§ WORK ORDER:
In the listing below, find the line that contains "If now is January 1st, 2000, 00:00." and the line that contains "2000-01-02T00:00:00.000Z | վաղը". Quote both and every line between them, exactly, and nothing more.

§ RECORDS TO USE:
****************************************
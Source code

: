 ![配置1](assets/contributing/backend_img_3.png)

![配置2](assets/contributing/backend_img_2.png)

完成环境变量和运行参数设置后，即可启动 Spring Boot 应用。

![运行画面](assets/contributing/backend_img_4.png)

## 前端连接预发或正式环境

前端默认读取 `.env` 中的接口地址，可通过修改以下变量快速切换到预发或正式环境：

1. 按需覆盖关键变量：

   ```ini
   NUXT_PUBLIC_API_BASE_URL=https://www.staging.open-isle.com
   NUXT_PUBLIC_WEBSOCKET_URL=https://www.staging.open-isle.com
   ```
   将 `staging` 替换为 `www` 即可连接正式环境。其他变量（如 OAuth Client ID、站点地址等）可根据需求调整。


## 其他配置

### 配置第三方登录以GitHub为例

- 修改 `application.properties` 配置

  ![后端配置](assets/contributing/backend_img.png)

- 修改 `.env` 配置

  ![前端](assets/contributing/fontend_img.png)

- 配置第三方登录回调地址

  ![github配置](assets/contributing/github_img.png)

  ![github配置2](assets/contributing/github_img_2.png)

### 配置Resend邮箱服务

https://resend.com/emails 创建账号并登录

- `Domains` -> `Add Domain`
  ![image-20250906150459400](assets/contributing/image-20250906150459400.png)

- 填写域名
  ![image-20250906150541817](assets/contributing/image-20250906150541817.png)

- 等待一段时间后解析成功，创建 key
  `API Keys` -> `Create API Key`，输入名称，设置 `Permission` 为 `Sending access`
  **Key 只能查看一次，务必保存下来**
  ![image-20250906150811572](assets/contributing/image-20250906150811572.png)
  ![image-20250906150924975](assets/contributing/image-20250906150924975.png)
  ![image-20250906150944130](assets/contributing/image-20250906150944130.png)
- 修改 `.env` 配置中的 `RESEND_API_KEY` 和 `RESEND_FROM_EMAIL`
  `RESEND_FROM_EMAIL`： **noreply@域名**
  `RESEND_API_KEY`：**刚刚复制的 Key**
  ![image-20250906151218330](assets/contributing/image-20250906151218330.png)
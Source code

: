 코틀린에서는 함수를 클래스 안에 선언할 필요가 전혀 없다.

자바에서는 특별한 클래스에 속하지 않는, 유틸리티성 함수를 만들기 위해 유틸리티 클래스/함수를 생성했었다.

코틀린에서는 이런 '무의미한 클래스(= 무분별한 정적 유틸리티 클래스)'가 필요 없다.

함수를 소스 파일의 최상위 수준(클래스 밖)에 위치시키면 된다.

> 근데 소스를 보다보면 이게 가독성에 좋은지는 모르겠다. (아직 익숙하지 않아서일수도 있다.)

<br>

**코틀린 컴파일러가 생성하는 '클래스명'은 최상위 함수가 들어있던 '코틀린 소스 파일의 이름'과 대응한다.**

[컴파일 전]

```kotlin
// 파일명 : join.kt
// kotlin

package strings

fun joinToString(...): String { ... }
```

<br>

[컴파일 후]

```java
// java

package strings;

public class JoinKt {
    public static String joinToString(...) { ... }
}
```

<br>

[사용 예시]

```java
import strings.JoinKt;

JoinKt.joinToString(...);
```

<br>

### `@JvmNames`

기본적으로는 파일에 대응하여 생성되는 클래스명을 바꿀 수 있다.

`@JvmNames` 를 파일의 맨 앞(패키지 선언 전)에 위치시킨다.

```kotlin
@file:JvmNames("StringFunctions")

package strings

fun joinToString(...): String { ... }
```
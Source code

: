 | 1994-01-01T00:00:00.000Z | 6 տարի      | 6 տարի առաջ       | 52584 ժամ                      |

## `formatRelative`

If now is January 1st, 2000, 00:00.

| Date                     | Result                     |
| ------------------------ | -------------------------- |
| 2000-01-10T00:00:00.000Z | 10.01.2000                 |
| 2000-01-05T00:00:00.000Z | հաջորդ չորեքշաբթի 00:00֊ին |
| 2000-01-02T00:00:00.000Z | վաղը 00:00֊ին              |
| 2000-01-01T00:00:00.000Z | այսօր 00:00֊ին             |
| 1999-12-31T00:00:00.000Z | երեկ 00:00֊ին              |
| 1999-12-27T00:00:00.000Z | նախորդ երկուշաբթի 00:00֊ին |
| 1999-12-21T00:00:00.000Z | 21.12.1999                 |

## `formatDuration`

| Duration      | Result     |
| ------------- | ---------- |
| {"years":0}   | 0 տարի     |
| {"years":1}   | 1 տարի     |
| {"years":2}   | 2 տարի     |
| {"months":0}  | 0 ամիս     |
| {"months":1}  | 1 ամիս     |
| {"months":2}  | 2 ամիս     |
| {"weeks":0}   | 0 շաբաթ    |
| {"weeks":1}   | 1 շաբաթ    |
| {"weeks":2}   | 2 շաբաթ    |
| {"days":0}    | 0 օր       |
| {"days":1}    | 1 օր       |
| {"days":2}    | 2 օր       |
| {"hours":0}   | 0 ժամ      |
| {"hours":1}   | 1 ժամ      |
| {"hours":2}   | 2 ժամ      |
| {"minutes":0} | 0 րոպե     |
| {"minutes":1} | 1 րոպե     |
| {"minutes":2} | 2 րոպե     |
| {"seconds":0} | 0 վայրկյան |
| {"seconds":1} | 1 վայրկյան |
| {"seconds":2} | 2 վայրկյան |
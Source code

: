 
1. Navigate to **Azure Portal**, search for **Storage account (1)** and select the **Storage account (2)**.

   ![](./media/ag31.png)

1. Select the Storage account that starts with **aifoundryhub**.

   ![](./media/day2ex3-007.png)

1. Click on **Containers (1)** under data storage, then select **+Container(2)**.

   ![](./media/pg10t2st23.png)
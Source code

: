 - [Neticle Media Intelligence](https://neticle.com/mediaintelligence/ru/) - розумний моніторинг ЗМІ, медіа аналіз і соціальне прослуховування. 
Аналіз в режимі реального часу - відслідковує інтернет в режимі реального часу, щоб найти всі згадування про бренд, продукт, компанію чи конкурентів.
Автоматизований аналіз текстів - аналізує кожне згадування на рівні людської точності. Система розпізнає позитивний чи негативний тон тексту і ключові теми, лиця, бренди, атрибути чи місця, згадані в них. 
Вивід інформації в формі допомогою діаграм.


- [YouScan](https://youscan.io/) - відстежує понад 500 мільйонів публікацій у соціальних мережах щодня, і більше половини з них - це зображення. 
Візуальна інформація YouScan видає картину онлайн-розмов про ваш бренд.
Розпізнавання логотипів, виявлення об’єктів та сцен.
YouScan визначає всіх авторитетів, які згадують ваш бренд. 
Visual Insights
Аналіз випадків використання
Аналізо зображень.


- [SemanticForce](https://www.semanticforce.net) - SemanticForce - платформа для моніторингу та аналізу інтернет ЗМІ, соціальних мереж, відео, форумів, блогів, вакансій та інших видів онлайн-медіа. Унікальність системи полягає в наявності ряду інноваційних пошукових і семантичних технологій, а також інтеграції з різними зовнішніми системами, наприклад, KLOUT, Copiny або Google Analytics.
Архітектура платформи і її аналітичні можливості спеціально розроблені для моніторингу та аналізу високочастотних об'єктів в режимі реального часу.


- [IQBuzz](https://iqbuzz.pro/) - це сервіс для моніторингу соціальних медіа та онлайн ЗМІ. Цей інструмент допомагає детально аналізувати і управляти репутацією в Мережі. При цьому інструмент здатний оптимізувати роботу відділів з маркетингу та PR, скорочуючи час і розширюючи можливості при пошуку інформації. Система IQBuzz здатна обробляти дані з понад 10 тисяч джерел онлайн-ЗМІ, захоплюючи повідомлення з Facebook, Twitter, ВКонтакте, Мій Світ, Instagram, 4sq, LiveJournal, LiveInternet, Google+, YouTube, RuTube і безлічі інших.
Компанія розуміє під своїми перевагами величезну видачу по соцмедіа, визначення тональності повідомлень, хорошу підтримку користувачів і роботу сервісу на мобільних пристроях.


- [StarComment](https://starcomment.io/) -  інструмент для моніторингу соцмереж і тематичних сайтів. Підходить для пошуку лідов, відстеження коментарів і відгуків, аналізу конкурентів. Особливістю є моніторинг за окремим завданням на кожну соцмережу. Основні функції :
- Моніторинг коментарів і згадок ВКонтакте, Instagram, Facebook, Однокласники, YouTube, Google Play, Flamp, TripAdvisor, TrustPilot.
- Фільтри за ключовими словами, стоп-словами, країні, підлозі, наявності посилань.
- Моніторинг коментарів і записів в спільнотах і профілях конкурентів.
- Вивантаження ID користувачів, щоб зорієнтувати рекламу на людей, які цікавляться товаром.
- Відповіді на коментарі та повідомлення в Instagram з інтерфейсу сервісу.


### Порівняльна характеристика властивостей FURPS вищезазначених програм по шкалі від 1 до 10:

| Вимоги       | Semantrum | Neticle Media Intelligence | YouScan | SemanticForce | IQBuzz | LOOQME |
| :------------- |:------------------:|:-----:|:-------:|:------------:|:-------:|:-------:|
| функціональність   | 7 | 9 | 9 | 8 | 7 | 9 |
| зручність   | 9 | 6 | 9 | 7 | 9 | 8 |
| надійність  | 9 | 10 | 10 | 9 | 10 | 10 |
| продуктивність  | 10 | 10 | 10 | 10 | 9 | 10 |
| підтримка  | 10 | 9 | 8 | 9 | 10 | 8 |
****************************************
§ SOLUTION FOR THIS EXERCISE:
If now is January 1st, 2000, 00:00.

| Date                     | Result                     |
| ------------------------ | -------------------------- |
| 2000-01-10T00:00:00.000Z | 10.01.2000                 |
| 2000-01-05T00:00:00.000Z | հաջորդ չորեքշաբթի 00:00֊ին |
| 2000-01-02T00:00:00.000Z | վաղը 00:00֊ին              |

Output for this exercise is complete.